İnsanlık tarihi boyunca kötülüğün dünyada yarattığı tahribatı düşünün…

Savaşlar, soykırım, şiddet, bencillik, terör, can yakma, haksızlık, ihmalkârlık…

Kötülük yapanların bencilce, cahilce, sadece kendi menfaatlerini düşünerek etraftakileri yok saymak gibi bir yapısı var.

Bir insan neden kötüdür? Kötülük doğuştan mıdır? Kötülük bile bile niye tercih edilir?

Alman Filozof ve Siyaset Bilimci Hannah Arendt “kötülüğün sıradanlığı” kavramı ile akıl almaz kötülükler işleyen insanların şeytan veya canavar değil de normal birer insan olduğunu savunur.

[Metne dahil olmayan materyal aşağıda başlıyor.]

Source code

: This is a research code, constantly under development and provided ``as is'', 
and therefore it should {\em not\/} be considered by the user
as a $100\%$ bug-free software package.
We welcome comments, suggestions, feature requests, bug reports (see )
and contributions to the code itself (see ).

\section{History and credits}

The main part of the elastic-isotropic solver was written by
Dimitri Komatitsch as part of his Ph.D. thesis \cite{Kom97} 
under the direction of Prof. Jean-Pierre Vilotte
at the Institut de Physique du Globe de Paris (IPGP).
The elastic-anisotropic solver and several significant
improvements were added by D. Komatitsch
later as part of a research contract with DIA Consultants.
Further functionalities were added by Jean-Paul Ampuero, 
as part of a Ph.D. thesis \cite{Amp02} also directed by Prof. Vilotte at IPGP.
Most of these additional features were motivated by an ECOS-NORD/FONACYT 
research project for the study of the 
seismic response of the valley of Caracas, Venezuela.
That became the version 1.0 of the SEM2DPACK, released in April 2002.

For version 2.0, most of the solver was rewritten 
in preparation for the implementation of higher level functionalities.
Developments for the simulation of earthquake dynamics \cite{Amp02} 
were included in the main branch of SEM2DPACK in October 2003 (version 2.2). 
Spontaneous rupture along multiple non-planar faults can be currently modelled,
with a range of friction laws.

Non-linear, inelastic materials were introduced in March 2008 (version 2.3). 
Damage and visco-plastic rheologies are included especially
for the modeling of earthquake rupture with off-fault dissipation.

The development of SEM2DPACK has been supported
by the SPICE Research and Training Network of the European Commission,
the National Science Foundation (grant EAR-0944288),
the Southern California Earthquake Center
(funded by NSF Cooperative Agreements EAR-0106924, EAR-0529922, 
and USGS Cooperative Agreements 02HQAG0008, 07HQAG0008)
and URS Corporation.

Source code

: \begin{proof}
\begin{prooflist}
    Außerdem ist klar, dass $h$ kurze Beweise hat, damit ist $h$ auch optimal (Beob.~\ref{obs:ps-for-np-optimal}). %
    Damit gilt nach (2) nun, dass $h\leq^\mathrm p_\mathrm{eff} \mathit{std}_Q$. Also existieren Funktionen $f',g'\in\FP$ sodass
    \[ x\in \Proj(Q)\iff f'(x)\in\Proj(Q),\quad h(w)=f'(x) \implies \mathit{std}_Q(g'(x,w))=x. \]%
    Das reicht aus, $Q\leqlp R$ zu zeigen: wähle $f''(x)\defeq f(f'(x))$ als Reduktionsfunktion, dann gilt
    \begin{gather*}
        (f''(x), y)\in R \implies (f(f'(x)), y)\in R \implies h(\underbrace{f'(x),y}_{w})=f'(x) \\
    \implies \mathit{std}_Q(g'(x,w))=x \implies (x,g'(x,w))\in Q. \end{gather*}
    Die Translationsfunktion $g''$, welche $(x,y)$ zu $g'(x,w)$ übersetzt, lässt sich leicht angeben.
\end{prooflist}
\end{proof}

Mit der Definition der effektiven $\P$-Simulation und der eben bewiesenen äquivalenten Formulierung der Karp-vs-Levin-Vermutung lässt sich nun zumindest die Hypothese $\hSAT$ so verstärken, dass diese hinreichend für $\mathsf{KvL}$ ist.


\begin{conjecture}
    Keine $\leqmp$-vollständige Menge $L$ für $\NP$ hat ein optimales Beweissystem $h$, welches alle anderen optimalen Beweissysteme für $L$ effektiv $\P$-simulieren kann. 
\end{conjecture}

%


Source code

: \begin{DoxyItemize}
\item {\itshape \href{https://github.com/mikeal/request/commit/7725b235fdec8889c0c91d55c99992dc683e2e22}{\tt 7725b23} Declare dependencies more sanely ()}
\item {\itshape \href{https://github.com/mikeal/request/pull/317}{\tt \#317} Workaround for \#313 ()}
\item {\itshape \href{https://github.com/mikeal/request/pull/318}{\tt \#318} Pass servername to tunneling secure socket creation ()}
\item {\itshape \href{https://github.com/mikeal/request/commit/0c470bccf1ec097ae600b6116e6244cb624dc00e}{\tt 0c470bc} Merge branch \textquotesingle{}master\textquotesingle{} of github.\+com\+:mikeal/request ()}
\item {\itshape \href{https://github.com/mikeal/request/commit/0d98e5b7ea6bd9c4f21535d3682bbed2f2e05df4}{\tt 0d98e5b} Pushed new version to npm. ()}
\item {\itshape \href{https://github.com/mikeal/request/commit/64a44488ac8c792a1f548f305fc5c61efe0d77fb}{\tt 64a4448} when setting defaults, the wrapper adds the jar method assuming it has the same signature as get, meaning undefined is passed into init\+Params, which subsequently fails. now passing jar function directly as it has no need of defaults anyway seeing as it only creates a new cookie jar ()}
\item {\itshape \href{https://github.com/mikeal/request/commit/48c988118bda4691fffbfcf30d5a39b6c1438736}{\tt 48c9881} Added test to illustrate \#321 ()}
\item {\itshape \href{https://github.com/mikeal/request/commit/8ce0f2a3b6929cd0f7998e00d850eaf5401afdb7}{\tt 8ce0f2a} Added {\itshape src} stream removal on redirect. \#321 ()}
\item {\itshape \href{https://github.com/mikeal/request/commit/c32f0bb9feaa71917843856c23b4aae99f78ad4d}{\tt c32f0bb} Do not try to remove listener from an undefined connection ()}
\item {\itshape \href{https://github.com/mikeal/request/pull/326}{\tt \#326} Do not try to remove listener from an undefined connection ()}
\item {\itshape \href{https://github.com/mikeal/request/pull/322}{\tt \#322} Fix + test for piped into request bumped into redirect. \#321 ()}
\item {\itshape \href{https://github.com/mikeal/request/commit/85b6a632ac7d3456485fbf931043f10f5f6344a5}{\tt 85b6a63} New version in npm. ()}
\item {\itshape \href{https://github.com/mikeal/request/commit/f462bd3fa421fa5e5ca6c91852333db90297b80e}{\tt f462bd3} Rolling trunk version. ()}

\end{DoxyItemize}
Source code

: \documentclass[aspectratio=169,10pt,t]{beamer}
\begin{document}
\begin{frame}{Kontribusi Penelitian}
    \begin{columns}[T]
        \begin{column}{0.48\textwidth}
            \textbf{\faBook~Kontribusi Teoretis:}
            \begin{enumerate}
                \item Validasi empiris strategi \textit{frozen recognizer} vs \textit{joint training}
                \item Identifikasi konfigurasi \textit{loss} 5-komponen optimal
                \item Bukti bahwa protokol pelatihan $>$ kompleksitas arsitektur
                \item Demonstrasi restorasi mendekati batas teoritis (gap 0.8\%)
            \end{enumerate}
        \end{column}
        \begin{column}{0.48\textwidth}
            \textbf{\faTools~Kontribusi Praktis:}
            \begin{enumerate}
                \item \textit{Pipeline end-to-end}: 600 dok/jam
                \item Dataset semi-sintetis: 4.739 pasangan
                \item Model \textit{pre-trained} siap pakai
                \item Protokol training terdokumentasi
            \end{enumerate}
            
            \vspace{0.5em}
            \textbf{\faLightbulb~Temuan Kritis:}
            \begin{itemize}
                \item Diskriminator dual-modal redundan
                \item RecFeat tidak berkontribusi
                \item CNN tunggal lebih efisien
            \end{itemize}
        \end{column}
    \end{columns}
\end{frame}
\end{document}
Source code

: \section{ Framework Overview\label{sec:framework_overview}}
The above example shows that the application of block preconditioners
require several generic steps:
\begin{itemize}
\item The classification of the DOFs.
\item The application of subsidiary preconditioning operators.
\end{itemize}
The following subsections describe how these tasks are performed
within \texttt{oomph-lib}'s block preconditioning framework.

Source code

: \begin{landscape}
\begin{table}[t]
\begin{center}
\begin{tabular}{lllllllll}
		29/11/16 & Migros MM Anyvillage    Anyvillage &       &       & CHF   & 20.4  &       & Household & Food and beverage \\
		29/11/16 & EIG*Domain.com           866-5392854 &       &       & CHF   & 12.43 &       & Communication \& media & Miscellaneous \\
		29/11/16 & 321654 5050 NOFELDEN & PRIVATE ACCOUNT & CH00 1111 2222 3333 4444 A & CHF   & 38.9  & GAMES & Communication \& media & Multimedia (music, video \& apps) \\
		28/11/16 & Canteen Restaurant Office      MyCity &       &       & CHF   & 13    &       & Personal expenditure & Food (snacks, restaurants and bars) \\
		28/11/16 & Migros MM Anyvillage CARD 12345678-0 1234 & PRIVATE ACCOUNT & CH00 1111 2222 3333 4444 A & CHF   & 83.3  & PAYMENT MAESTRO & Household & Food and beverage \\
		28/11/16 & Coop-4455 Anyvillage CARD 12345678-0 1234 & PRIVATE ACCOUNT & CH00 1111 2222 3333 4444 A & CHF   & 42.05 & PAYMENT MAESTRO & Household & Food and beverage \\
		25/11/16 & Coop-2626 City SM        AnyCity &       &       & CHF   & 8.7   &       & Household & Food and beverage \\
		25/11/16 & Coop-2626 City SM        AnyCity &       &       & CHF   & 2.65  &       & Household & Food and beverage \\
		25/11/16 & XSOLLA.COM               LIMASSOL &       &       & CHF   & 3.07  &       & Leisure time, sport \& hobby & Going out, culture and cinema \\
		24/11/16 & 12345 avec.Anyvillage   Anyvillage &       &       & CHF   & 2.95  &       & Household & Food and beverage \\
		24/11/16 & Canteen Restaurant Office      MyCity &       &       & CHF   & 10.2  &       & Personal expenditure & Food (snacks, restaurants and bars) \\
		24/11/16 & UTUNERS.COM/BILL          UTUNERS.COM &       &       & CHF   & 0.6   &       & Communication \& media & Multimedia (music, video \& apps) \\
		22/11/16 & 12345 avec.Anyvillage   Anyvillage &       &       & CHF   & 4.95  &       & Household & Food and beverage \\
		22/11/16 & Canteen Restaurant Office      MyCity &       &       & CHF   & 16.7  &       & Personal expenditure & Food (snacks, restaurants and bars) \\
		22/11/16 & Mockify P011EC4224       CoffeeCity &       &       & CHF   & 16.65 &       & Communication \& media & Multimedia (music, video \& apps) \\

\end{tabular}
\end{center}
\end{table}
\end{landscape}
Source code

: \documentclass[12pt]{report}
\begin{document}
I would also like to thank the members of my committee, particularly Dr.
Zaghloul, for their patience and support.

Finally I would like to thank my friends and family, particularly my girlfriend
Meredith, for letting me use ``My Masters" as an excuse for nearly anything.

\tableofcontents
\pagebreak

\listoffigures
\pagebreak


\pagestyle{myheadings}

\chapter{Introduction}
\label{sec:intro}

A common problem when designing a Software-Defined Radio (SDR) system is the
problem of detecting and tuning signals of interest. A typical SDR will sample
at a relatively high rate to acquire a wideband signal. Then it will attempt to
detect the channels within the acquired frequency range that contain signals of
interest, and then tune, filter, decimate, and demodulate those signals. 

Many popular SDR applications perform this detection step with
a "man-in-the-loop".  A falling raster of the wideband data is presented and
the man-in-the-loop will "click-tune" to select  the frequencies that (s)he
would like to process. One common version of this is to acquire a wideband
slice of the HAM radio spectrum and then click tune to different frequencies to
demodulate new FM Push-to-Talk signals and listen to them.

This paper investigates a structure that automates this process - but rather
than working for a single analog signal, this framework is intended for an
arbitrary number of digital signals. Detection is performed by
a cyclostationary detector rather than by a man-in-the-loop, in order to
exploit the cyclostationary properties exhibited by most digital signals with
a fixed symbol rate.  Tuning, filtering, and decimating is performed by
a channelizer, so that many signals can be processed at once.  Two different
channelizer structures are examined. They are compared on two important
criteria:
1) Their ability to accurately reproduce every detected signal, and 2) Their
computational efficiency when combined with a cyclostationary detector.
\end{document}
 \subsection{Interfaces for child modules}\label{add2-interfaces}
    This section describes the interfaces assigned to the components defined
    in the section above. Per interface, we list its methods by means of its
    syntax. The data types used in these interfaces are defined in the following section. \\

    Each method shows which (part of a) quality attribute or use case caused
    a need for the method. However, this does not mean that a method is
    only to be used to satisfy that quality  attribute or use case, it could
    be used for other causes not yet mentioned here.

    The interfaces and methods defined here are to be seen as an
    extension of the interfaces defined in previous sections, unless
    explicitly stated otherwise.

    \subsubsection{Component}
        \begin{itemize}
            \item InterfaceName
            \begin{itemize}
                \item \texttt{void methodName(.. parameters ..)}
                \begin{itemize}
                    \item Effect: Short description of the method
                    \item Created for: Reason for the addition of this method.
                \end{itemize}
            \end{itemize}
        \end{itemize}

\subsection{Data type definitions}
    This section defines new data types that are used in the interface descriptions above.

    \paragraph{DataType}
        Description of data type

Bu kavramla aynı ismi taşıyan kitabında Yahudi soykırımının mimarı olarak sunulan Adolf Eichmann duruşmasından yola çıkarak, bu kişinin psikopat, sadist bir canavardan ziyade korkutucu derecede sıradan ve hatta fazlasıyla sıkıcı bir insan olduğuna dikkat çeker. Eichmann iddianameye göre kasten, bilerek, isteyerek yaptıklarının suç unsuru olduğunu bile bile hareket etmişti. Gerekçeleri ise o asla bir pislik veya canavar değildi, emredileni yapmıştı.

Dönemin Almanya'sında Hitler'in sözü harfiyen uygulanır hale gelmişti. Artık yasa, Hitler'in söylediği şeydi. Örneğin, kendisine, "insanları öldürme” emri verildiğinde Eichmann, bunu hiç sorgulamadan kabul etmişti. Yargılandığı İsrail mahkemesindeki savunmasında ise kendisinin bir çarkın dişlisinden başka bir şey olmadığını, kendisinin özel olmadığını, bu görevi kendisi yerine getirmeseydi kolaylıkla başkalarının bu iş için ayarlanabileceğini söylemişti.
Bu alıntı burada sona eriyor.